=== Section Start ===

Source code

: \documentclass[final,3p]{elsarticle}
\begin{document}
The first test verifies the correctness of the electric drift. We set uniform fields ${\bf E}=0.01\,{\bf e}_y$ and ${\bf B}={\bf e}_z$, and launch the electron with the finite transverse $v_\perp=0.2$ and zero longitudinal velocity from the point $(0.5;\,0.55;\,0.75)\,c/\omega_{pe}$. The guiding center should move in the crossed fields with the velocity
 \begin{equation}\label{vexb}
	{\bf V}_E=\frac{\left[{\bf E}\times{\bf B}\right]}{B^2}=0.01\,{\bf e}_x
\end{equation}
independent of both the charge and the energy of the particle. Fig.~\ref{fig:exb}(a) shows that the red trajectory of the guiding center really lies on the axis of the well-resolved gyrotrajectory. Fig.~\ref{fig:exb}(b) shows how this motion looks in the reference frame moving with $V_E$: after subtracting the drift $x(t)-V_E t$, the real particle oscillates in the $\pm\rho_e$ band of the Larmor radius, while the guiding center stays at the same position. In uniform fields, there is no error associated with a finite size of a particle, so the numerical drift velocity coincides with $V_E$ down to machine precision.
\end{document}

=== Section End ===
=== Section Start ===

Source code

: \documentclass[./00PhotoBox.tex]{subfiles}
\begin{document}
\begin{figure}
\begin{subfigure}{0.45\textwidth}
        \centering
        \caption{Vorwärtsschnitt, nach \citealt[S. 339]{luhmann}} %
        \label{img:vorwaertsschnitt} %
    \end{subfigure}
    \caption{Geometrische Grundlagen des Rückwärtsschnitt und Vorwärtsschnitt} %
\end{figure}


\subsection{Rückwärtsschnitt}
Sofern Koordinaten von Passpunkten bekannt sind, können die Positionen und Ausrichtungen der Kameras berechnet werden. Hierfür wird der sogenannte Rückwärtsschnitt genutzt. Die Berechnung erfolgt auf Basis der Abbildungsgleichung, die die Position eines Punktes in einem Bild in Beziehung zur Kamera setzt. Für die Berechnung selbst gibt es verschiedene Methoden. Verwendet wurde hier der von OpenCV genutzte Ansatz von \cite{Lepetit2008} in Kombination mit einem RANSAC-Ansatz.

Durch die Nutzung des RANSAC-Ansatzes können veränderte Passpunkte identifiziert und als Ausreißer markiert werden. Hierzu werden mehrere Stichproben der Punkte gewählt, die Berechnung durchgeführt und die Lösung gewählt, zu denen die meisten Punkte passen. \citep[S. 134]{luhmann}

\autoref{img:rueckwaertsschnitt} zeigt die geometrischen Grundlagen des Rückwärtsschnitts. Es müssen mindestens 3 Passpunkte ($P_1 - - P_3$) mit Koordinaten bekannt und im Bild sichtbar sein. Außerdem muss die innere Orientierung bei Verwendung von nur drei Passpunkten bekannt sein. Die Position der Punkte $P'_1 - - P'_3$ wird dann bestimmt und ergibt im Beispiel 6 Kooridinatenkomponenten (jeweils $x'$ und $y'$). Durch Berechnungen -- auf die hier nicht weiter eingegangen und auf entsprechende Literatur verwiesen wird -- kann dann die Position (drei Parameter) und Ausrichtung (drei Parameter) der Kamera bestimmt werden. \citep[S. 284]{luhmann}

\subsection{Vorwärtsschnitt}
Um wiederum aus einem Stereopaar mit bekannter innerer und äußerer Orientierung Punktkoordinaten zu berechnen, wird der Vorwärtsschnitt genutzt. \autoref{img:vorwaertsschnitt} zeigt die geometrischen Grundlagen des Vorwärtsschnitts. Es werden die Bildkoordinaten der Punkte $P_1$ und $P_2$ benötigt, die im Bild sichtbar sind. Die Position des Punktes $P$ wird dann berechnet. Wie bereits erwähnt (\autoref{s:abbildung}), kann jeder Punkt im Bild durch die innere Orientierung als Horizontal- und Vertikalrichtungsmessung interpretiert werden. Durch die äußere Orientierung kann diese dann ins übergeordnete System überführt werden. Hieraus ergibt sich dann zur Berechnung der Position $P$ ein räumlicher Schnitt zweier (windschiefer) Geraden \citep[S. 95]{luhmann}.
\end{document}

=== Section End ===

Description of the task >> Check the listing for the word "vorwaertsschnitt". Show each line that has it.

Result for this task >>
        \label{img:vorwaertsschnitt} %
Um wiederum aus einem Stereopaar mit bekannter innerer und äußerer Orientierung Punktkoordinaten zu berechnen, wird der Vorwärtsschnitt genutzt. \autoref{img:vorwaertsschnitt} zeigt die geometrischen Grundlagen des Vorwärtsschnitts. Es werden die Bildkoordinaten der Punkte $P_1$ und $P_2$ benötigt, die im Bild sichtbar sind. Die Position des Punktes $P$ wird dann berechnet. Wie bereits erwähnt (\autoref{s:abbildung}), kann jeder Punkt im Bild durch die innere Orientierung als Horizontal- und Vertikalrichtungsmessung interpretiert werden. Durch die äußere Orientierung kann diese dann ins übergeordnete System überführt werden. Hieraus ergibt sich dann zur Berechnung der Position $P$ ein räumlicher Schnitt zweier (windschiefer) Geraden \citep[S. 95]{luhmann}.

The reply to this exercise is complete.